-- TASK REQUIREMENTS --
Copying exactly, give the lines in the material below from the one with "i sistemi LLM" to the one with "тремя способама: через", ends included, and nothing besides.

-- RECORDS TO USE --

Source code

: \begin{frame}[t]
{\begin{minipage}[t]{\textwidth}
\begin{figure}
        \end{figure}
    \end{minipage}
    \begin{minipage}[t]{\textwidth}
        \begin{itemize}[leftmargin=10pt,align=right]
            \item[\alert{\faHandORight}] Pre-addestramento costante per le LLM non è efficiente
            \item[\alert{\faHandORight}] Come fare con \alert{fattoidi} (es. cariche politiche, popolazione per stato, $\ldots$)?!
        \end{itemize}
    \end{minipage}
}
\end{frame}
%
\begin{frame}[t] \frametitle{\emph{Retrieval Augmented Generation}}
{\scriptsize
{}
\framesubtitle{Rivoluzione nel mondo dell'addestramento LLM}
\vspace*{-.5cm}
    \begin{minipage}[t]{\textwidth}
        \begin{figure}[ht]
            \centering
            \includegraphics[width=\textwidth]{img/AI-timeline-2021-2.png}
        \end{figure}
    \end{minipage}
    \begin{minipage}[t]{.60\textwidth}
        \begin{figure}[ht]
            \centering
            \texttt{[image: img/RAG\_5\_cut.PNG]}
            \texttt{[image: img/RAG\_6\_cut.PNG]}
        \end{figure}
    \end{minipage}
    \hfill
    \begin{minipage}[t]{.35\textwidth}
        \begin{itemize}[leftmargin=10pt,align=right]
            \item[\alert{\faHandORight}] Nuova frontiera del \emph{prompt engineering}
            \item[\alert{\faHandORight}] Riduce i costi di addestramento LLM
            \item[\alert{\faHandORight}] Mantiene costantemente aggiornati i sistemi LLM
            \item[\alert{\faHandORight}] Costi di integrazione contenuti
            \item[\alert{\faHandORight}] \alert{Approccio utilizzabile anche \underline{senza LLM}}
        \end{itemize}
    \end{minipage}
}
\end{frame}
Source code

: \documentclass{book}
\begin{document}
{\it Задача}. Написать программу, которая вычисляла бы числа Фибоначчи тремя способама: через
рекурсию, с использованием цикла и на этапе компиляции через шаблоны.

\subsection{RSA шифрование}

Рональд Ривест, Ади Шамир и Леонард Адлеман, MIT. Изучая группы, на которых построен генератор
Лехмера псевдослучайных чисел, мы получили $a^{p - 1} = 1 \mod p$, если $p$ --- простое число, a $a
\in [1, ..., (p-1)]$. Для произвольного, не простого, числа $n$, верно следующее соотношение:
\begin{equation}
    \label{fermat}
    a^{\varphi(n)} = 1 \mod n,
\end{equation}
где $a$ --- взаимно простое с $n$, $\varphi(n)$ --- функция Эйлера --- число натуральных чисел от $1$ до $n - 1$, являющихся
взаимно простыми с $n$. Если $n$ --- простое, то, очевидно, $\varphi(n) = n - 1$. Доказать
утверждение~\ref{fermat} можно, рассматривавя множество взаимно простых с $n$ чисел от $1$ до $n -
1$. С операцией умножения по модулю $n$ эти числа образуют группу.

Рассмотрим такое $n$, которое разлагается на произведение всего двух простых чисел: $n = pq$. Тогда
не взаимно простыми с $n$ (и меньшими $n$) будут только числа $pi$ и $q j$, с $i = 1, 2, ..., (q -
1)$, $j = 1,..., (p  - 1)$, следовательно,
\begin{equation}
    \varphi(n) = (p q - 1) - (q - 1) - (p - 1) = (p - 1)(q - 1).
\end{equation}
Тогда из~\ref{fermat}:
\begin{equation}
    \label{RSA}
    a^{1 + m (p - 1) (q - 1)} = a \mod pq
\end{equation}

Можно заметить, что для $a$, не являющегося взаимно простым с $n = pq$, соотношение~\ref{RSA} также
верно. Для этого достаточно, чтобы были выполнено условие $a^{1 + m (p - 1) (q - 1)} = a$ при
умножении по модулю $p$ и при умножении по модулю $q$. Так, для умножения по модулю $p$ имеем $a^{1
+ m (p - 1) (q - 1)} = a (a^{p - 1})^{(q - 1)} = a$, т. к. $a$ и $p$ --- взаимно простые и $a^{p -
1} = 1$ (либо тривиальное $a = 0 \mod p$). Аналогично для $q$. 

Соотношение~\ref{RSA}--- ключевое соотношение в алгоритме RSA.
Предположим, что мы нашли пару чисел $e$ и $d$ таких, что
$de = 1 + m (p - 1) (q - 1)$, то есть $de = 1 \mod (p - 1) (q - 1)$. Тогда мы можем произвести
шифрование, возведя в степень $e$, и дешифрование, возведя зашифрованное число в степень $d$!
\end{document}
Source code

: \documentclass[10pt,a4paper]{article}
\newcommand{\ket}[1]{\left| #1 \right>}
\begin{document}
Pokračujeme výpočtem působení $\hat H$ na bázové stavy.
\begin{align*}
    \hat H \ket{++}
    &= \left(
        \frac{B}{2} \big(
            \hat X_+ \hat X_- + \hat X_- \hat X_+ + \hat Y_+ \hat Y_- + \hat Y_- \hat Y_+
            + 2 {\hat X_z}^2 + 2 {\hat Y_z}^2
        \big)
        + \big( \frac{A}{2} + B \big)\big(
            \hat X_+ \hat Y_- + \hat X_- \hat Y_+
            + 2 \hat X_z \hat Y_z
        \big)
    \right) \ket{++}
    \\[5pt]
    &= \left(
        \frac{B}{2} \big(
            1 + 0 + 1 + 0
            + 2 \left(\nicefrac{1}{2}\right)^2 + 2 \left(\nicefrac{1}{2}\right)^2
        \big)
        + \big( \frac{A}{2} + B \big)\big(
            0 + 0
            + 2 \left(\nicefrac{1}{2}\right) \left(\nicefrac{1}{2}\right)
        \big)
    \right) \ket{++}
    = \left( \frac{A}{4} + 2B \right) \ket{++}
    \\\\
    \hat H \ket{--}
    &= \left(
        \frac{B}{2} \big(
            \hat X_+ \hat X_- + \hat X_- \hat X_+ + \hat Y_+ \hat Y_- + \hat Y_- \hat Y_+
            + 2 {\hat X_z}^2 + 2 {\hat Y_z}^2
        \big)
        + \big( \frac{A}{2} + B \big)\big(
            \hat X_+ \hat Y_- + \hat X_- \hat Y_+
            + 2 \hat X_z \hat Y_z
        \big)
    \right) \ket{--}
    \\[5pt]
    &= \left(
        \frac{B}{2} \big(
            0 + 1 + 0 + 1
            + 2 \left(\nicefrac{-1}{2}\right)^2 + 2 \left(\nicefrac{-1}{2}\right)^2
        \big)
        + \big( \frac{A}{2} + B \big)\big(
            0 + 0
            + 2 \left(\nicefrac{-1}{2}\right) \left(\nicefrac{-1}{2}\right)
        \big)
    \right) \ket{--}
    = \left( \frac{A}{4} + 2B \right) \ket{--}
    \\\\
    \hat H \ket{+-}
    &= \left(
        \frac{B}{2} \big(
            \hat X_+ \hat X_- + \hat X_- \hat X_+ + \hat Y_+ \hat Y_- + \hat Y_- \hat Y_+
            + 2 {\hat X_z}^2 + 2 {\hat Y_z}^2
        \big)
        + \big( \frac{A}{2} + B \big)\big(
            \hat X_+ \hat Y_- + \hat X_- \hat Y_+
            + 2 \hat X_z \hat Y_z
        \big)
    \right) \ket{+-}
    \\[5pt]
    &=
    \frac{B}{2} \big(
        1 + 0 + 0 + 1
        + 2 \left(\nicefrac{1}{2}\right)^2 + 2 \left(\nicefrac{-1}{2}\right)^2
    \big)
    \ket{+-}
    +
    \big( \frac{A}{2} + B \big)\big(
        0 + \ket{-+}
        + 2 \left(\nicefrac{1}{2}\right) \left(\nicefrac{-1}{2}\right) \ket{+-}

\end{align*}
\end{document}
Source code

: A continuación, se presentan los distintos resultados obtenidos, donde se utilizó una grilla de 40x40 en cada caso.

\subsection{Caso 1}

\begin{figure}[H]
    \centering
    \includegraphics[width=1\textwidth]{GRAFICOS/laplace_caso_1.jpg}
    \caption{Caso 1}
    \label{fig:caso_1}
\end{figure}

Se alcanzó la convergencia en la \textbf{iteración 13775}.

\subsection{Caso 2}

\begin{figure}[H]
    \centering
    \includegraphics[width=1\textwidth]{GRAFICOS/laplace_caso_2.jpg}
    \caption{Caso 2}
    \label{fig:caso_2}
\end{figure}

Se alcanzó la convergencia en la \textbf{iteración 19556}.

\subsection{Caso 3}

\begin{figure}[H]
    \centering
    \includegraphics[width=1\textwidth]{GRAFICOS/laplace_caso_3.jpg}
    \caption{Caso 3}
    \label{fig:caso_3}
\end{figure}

-- RESPONSE TO THE TASK --
            \item[\alert{\faHandORight}] Mantiene costantemente aggiornati i sistemi LLM
            \item[\alert{\faHandORight}] Costi di integrazione contenuti
            \item[\alert{\faHandORight}] \alert{Approccio utilizzabile anche \underline{senza LLM}}
        \end{itemize}
    \end{minipage}
}
\end{frame}
Source code

: \documentclass{book}
\begin{document}
{\it Задача}. Написать программу, которая вычисляла бы числа Фибоначчи тремя способама: через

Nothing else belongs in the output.